WHAT IS BEING ASKED: Leave every image out, and return the rest of the data word for word.

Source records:
══════

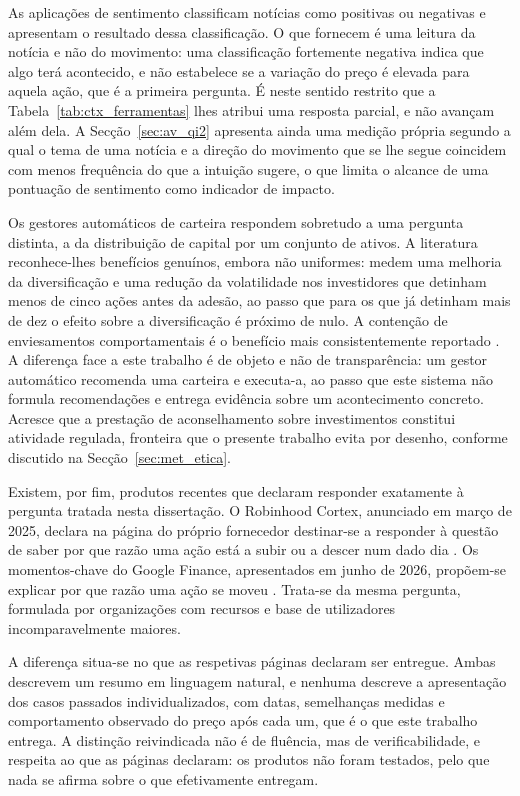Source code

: As aplicações de sentimento classificam notícias como positivas ou negativas e apresentam o
resultado dessa classificação. O que fornecem é uma leitura da notícia e não do movimento: uma
classificação fortemente negativa indica que algo terá acontecido, e não estabelece se a
variação do preço é elevada para aquela ação, que é a primeira pergunta. É neste sentido
restrito que a Tabela~\ref{tab:ctx_ferramentas} lhes atribui uma resposta parcial, e não
avançam além dela. A Secção~\ref{sec:av_qi2} apresenta ainda uma medição própria segundo a qual o tema de uma
notícia e a direção do movimento que se lhe segue coincidem com menos frequência do que a intuição
sugere, o que limita o alcance de uma pontuação de sentimento como indicador de impacto.

Os gestores automáticos de carteira respondem sobretudo a uma pergunta distinta, a da distribuição
de capital por um conjunto de ativos. A literatura reconhece-lhes benefícios genuínos, embora não
uniformes: \textcite{dacunto2019robo} medem uma melhoria da diversificação e uma redução da
volatilidade nos investidores que detinham menos de cinco ações antes da adesão, ao passo que para
os que já detinham mais de dez o efeito sobre a diversificação é próximo de nulo. A contenção de
enviesamentos comportamentais é o benefício mais consistentemente reportado
\autocite{dacunto2019robo, cardillo2024robo}. A diferença face a este trabalho é de objeto e não de
transparência: um gestor automático recomenda uma carteira e executa-a, ao passo que este sistema
não formula recomendações e entrega evidência sobre um acontecimento concreto. Acresce que a
prestação de aconselhamento sobre investimentos constitui atividade regulada, fronteira que o
presente trabalho evita por desenho, conforme discutido na Secção~\ref{sec:met_etica}.

Existem, por fim, produtos recentes que declaram responder exatamente à pergunta tratada nesta
dissertação. O Robinhood Cortex, anunciado em março de 2025, declara na página do próprio
fornecedor destinar-se a responder à questão de saber por que razão uma ação está a subir ou a
descer num dado dia \autocite{robinhood2025cortex}. Os momentos-chave do Google Finance,
apresentados em junho de 2026, propõem-se explicar por que razão uma ação se moveu
\autocite{google2026finance}. Trata-se da mesma pergunta, formulada por organizações com recursos e
base de utilizadores incomparavelmente maiores.

A diferença situa-se no que as respetivas páginas
declaram ser entregue. Ambas descrevem um resumo em linguagem natural, e nenhuma descreve a
apresentação dos casos passados individualizados, com datas, semelhanças medidas e comportamento
observado do preço após cada um, que é o que este trabalho entrega. A distinção reivindicada não é
de fluência, mas de verificabilidade, e respeita ao que as páginas declaram: os produtos não foram
testados, pelo que nada se afirma sobre o que efetivamente entregam.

══════

ANSWER:
Source code

: As aplicações de sentimento classificam notícias como positivas ou negativas e apresentam o
resultado dessa classificação. O que fornecem é uma leitura da notícia e não do movimento: uma
classificação fortemente negativa indica que algo terá acontecido, e não estabelece se a
variação do preço é elevada para aquela ação, que é a primeira pergunta. É neste sentido
restrito que a Tabela~\ref{tab:ctx_ferramentas} lhes atribui uma resposta parcial, e não
avançam além dela. A Secção~\ref{sec:av_qi2} apresenta ainda uma medição própria segundo a qual o tema de uma
notícia e a direção do movimento que se lhe segue coincidem com menos frequência do que a intuição
sugere, o que limita o alcance de uma pontuação de sentimento como indicador de impacto.

Os gestores automáticos de carteira respondem sobretudo a uma pergunta distinta, a da distribuição
de capital por um conjunto de ativos. A literatura reconhece-lhes benefícios genuínos, embora não
uniformes: \textcite{dacunto2019robo} medem uma melhoria da diversificação e uma redução da
volatilidade nos investidores que detinham menos de cinco ações antes da adesão, ao passo que para
os que já detinham mais de dez o efeito sobre a diversificação é próximo de nulo. A contenção de
enviesamentos comportamentais é o benefício mais consistentemente reportado
\autocite{dacunto2019robo, cardillo2024robo}. A diferença face a este trabalho é de objeto e não de
transparência: um gestor automático recomenda uma carteira e executa-a, ao passo que este sistema
não formula recomendações e entrega evidência sobre um acontecimento concreto. Acresce que a
prestação de aconselhamento sobre investimentos constitui atividade regulada, fronteira que o
presente trabalho evita por desenho, conforme discutido na Secção~\ref{sec:met_etica}.

Existem, por fim, produtos recentes que declaram responder exatamente à pergunta tratada nesta
dissertação. O Robinhood Cortex, anunciado em março de 2025, declara na página do próprio
fornecedor destinar-se a responder à questão de saber por que razão uma ação está a subir ou a
descer num dado dia \autocite{robinhood2025cortex}. Os momentos-chave do Google Finance,
apresentados em junho de 2026, propõem-se explicar por que razão uma ação se moveu
\autocite{google2026finance}. Trata-se da mesma pergunta, formulada por organizações com recursos e
base de utilizadores incomparavelmente maiores.

A diferença situa-se no que as respetivas páginas
declaram ser entregue. Ambas descrevem um resumo em linguagem natural, e nenhuma descreve a
apresentação dos casos passados individualizados, com datas, semelhanças medidas e comportamento
observado do preço após cada um, que é o que este trabalho entrega. A distinção reivindicada não é
de fluência, mas de verificabilidade, e respeita ao que as páginas declaram: os produtos não foram
testados, pelo que nada se afirma sobre o que efetivamente entregam.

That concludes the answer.